[RECORDS TO PROCESS Boundary: Start]

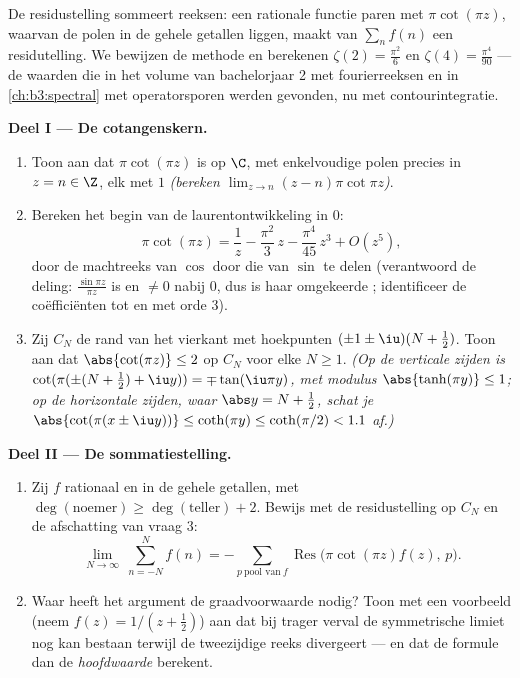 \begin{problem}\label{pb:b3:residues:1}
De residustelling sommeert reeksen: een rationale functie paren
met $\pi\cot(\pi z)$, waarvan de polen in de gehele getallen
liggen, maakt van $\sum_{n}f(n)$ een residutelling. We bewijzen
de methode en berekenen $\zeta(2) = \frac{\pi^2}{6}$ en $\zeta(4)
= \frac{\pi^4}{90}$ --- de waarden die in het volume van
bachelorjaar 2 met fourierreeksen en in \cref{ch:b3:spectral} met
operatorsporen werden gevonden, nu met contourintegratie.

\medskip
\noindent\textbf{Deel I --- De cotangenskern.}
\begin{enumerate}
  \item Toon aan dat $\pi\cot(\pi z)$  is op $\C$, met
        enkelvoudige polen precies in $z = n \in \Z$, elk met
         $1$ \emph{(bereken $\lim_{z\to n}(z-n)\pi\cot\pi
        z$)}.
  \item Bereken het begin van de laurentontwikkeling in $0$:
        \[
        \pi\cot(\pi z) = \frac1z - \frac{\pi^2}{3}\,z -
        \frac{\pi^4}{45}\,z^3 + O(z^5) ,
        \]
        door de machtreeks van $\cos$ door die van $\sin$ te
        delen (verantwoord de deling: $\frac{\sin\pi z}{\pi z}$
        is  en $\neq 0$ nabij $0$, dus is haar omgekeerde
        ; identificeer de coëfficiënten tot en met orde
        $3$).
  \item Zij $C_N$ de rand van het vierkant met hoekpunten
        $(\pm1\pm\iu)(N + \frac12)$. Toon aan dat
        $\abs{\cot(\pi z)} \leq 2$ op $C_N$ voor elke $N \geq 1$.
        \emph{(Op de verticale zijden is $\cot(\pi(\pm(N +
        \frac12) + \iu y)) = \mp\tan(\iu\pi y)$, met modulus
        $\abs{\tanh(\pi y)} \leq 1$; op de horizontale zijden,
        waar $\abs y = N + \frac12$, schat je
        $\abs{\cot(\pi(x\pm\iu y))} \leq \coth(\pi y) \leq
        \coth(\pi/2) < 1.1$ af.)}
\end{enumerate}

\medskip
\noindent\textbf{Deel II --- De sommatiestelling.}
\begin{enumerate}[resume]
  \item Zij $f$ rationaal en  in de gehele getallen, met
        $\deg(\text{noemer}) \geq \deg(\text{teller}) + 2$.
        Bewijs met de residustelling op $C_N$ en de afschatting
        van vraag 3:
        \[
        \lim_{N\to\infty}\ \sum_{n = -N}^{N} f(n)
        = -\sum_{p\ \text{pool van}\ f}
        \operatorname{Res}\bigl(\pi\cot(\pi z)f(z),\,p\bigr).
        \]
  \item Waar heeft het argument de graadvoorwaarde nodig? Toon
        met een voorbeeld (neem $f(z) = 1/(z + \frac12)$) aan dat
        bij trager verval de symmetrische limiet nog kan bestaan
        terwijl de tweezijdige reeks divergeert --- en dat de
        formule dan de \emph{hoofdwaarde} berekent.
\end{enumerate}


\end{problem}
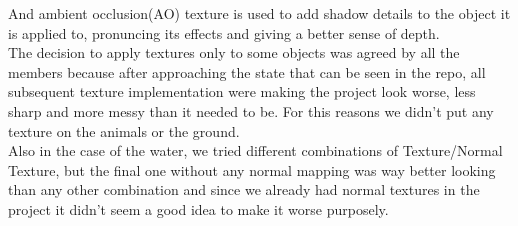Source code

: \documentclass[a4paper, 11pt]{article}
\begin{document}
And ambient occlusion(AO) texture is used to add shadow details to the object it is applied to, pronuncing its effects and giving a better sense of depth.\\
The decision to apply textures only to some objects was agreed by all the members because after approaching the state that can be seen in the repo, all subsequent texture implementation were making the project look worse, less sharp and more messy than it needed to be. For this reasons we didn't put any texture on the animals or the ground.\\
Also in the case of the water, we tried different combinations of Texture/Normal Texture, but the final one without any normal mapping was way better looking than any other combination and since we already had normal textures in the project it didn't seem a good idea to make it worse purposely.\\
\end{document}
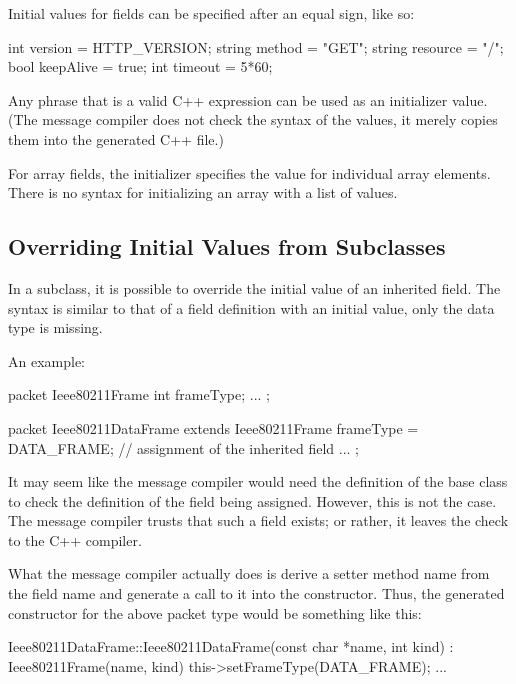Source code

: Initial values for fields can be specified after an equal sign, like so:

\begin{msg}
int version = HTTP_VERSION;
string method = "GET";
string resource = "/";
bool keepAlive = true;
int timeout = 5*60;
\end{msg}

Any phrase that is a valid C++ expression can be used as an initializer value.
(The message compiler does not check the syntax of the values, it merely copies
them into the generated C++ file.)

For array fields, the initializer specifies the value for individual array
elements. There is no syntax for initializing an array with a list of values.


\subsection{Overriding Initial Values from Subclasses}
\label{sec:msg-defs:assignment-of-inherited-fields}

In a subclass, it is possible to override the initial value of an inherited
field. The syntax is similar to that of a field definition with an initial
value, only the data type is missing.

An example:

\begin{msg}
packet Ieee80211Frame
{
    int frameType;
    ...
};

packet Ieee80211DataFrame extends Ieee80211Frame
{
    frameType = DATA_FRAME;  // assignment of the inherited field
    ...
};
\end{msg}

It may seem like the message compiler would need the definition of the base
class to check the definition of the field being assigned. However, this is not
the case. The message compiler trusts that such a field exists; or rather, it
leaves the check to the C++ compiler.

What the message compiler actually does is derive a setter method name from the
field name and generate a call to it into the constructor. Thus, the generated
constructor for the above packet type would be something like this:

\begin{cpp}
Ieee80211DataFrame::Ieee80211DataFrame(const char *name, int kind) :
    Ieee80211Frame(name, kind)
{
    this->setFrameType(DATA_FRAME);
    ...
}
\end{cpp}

[RECORDS TO PROCESS Boundary: End]
[RECORDS TO PROCESS Boundary: Start]

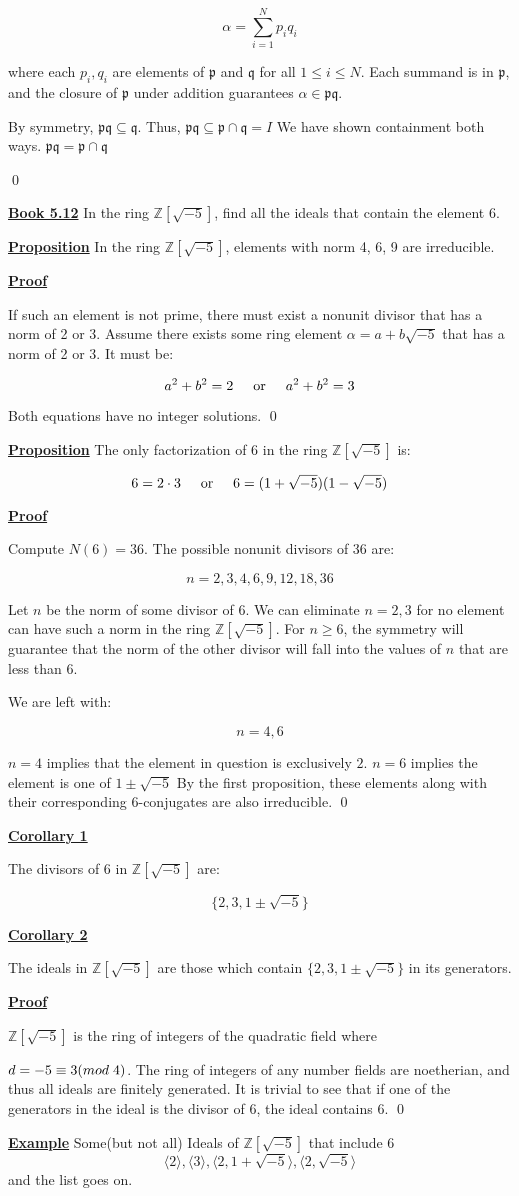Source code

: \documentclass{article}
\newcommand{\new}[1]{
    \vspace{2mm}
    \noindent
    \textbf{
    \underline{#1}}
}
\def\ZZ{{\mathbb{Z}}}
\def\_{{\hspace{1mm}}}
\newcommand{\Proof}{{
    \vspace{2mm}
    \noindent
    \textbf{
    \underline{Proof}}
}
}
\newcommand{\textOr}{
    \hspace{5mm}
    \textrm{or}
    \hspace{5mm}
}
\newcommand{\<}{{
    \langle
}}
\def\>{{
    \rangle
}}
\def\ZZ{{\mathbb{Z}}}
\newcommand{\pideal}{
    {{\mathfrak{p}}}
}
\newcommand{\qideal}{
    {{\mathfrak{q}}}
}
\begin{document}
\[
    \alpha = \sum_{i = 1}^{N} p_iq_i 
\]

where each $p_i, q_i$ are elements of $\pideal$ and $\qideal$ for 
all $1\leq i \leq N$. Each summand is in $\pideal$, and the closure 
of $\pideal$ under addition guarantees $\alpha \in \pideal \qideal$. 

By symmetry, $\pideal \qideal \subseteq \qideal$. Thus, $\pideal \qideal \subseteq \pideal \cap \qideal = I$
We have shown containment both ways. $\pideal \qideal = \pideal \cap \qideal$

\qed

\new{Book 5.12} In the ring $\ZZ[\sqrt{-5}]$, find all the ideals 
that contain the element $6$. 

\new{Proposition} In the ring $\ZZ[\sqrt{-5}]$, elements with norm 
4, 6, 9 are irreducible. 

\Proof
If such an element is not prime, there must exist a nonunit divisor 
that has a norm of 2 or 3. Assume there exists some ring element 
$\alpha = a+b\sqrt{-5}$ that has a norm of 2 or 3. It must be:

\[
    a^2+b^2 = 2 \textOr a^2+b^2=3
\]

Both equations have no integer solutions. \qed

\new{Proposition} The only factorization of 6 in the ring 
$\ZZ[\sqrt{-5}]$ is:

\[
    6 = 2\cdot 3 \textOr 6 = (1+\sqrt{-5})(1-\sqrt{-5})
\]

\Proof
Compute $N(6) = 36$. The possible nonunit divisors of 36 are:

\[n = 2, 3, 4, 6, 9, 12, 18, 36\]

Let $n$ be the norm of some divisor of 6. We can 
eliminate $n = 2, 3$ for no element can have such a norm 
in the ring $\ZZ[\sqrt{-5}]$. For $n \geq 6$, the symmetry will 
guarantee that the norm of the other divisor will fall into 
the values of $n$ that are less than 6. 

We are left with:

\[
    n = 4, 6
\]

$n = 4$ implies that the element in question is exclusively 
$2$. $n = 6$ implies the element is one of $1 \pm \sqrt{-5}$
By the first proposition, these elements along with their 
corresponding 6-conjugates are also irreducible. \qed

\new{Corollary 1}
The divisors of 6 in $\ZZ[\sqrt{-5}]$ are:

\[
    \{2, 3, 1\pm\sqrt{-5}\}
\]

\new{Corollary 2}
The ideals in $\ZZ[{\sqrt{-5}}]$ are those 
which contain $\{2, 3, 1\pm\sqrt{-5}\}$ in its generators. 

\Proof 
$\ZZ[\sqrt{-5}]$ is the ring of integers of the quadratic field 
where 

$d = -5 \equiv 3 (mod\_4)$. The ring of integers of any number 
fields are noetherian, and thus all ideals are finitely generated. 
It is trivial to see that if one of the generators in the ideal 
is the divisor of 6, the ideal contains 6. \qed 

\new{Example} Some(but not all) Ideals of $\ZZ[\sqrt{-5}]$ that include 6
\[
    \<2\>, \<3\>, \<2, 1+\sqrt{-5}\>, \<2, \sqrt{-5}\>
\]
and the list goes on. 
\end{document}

[RECORDS TO PROCESS Boundary: End]

» **WHAT TO DO**: What is the number of lines above that contain "polen"? Answer with that number only.

» **RESPONSE AREA**: 2